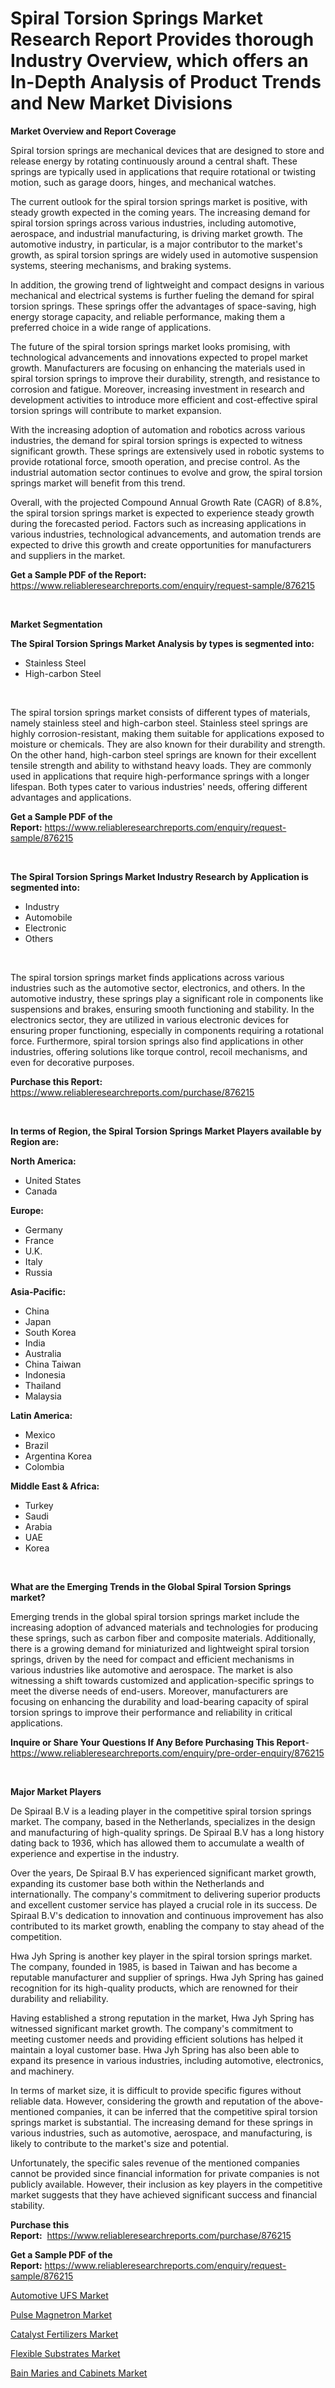 <p><h1>Spiral Torsion Springs Market Research Report Provides thorough Industry Overview, which offers an In-Depth Analysis of Product Trends and New Market Divisions</h1></p><p><strong>Market Overview and Report Coverage</strong></p>
<p><p>Spiral torsion springs are mechanical devices that are designed to store and release energy by rotating continuously around a central shaft. These springs are typically used in applications that require rotational or twisting motion, such as garage doors, hinges, and mechanical watches.</p><p>The current outlook for the spiral torsion springs market is positive, with steady growth expected in the coming years. The increasing demand for spiral torsion springs across various industries, including automotive, aerospace, and industrial manufacturing, is driving market growth. The automotive industry, in particular, is a major contributor to the market's growth, as spiral torsion springs are widely used in automotive suspension systems, steering mechanisms, and braking systems.</p><p>In addition, the growing trend of lightweight and compact designs in various mechanical and electrical systems is further fueling the demand for spiral torsion springs. These springs offer the advantages of space-saving, high energy storage capacity, and reliable performance, making them a preferred choice in a wide range of applications.</p><p>The future of the spiral torsion springs market looks promising, with technological advancements and innovations expected to propel market growth. Manufacturers are focusing on enhancing the materials used in spiral torsion springs to improve their durability, strength, and resistance to corrosion and fatigue. Moreover, increasing investment in research and development activities to introduce more efficient and cost-effective spiral torsion springs will contribute to market expansion.</p><p>With the increasing adoption of automation and robotics across various industries, the demand for spiral torsion springs is expected to witness significant growth. These springs are extensively used in robotic systems to provide rotational force, smooth operation, and precise control. As the industrial automation sector continues to evolve and grow, the spiral torsion springs market will benefit from this trend.</p><p>Overall, with the projected Compound Annual Growth Rate (CAGR) of 8.8%, the spiral torsion springs market is expected to experience steady growth during the forecasted period. Factors such as increasing applications in various industries, technological advancements, and automation trends are expected to drive this growth and create opportunities for manufacturers and suppliers in the market.</p></p>
<p><strong>Get a Sample PDF of the Report:</strong> <a href="https://www.reliableresearchreports.com/enquiry/request-sample/876215">https://www.reliableresearchreports.com/enquiry/request-sample/876215</a></p>
<p>&nbsp;</p>
<p><strong>Market Segmentation</strong></p>
<p><strong>The Spiral Torsion Springs Market Analysis by types is segmented into:</strong></p>
<p><ul><li>Stainless Steel</li><li>High-carbon Steel</li></ul></p>
<p>&nbsp;</p>
<p><p>The spiral torsion springs market consists of different types of materials, namely stainless steel and high-carbon steel. Stainless steel springs are highly corrosion-resistant, making them suitable for applications exposed to moisture or chemicals. They are also known for their durability and strength. On the other hand, high-carbon steel springs are known for their excellent tensile strength and ability to withstand heavy loads. They are commonly used in applications that require high-performance springs with a longer lifespan. Both types cater to various industries' needs, offering different advantages and applications.</p></p>
<p><strong>Get a Sample PDF of the Report:</strong>&nbsp;<a href="https://www.reliableresearchreports.com/enquiry/request-sample/876215">https://www.reliableresearchreports.com/enquiry/request-sample/876215</a></p>
<p>&nbsp;</p>
<p><strong>The Spiral Torsion Springs Market Industry Research by Application is segmented into:</strong></p>
<p><ul><li>Industry</li><li>Automobile</li><li>Electronic</li><li>Others</li></ul></p>
<p>&nbsp;</p>
<p><p>The spiral torsion springs market finds applications across various industries such as the automotive sector, electronics, and others. In the automotive industry, these springs play a significant role in components like suspensions and brakes, ensuring smooth functioning and stability. In the electronics sector, they are utilized in various electronic devices for ensuring proper functioning, especially in components requiring a rotational force. Furthermore, spiral torsion springs also find applications in other industries, offering solutions like torque control, recoil mechanisms, and even for decorative purposes.</p></p>
<p><strong>Purchase this Report:</strong>&nbsp; <a href="https://www.reliableresearchreports.com/purchase/876215">https://www.reliableresearchreports.com/purchase/876215</a></p>
<p>&nbsp;</p>
<p><strong>In terms of Region, the Spiral Torsion Springs Market Players available by Region are:</strong></p>
<p>
    <p> <strong> North America: </strong>
        <ul>
            <li>United States</li>
            <li>Canada</li>
        </ul>
        </p> 
    <p> <strong> Europe: </strong>
        <ul>
            <li>Germany</li>
            <li>France</li>
            <li>U.K.</li>
            <li>Italy</li>
            <li>Russia</li>
        </ul>
        </p> 
    <p> <strong> Asia-Pacific: </strong>
        <ul>
            <li>China</li>
            <li>Japan</li>
            <li>South Korea</li>
            <li>India</li>
            <li>Australia</li>
            <li>China Taiwan</li>
            <li>Indonesia</li>
            <li>Thailand</li>
            <li>Malaysia</li>
        </ul>
        </p> 
    <p> <strong> Latin America: </strong>
        <ul>
            <li>Mexico</li>
            <li>Brazil</li>
            <li>Argentina Korea</li>
            <li>Colombia</li>
        </ul>
        </p> 
    <p> <strong> Middle East & Africa: </strong>
        <ul>
            <li>Turkey</li>
            <li>Saudi</li>
            <li>Arabia</li>
            <li>UAE</li>
            <li>Korea</li>
        </ul>
    </p>
    </p>
<p>&nbsp;</p>
<p><strong>What are the Emerging Trends in the Global Spiral Torsion Springs market?</strong></p>
<p><p>Emerging trends in the global spiral torsion springs market include the increasing adoption of advanced materials and technologies for producing these springs, such as carbon fiber and composite materials. Additionally, there is a growing demand for miniaturized and lightweight spiral torsion springs, driven by the need for compact and efficient mechanisms in various industries like automotive and aerospace. The market is also witnessing a shift towards customized and application-specific springs to meet the diverse needs of end-users. Moreover, manufacturers are focusing on enhancing the durability and load-bearing capacity of spiral torsion springs to improve their performance and reliability in critical applications.</p></p>
<p><strong>Inquire or Share Your Questions If Any Before Purchasing This Report</strong>- <a href="https://www.reliableresearchreports.com/enquiry/pre-order-enquiry/876215">https://www.reliableresearchreports.com/enquiry/pre-order-enquiry/876215</a></p>
<p>&nbsp;</p>
<p><strong>Major Market Players</strong></p>
<p><p>De Spiraal B.V is a leading player in the competitive spiral torsion springs market. The company, based in the Netherlands, specializes in the design and manufacturing of high-quality springs. De Spiraal B.V has a long history dating back to 1936, which has allowed them to accumulate a wealth of experience and expertise in the industry.</p><p>Over the years, De Spiraal B.V has experienced significant market growth, expanding its customer base both within the Netherlands and internationally. The company's commitment to delivering superior products and excellent customer service has played a crucial role in its success. De Spiraal B.V's dedication to innovation and continuous improvement has also contributed to its market growth, enabling the company to stay ahead of the competition.</p><p>Hwa Jyh Spring is another key player in the spiral torsion springs market. The company, founded in 1985, is based in Taiwan and has become a reputable manufacturer and supplier of springs. Hwa Jyh Spring has gained recognition for its high-quality products, which are renowned for their durability and reliability.</p><p>Having established a strong reputation in the market, Hwa Jyh Spring has witnessed significant market growth. The company's commitment to meeting customer needs and providing efficient solutions has helped it maintain a loyal customer base. Hwa Jyh Spring has also been able to expand its presence in various industries, including automotive, electronics, and machinery.</p><p>In terms of market size, it is difficult to provide specific figures without reliable data. However, considering the growth and reputation of the above-mentioned companies, it can be inferred that the competitive spiral torsion springs market is substantial. The increasing demand for these springs in various industries, such as automotive, aerospace, and manufacturing, is likely to contribute to the market's size and potential.</p><p>Unfortunately, the specific sales revenue of the mentioned companies cannot be provided since financial information for private companies is not publicly available. However, their inclusion as key players in the competitive market suggests that they have achieved significant success and financial stability.</p></p>
<p><strong>Purchase this Report:</strong>&nbsp;&nbsp;<a href="https://www.reliableresearchreports.com/purchase/876215">https://www.reliableresearchreports.com/purchase/876215</a></p>
<p></p>
<p><strong>Get a Sample PDF of the Report:</strong>&nbsp;<a href="https://www.reliableresearchreports.com/enquiry/request-sample/876215">https://www.reliableresearchreports.com/enquiry/request-sample/876215</a></p>
<p><p><a href="https://www.reportprime.com/automotive-ufs-r2446">Automotive UFS Market</a></p><p><a href="https://www.reportprime.com/pulse-magnetron-r2447">Pulse Magnetron Market</a></p><p><a href="https://www.linkedin.com/pulse/catalyst-fertilizers-market-size-growth-forecast-from-wt3uc/">Catalyst Fertilizers Market</a></p><p><a href="https://issuu.com/reportprime-2/docs/flexible-substrates-market-size-2030.pptx?fr=xKAE9_zU1NQ">Flexible Substrates Market</a></p><p><a href="https://issuu.com/reportprime-2/docs/bain-maries-and-cabinets-market-size-2030.pptx?fr=xKAE9_zU1NQ">Bain Maries and Cabinets Market</a></p></p>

▶ About this task
Scan the entries above for the word "segmented". Report the lines that hold it.

▶ Answer section
<p><strong>The Spiral Torsion Springs Market Analysis by types is segmented into:</strong></p>
<p><strong>The Spiral Torsion Springs Market Industry Research by Application is segmented into:</strong></p>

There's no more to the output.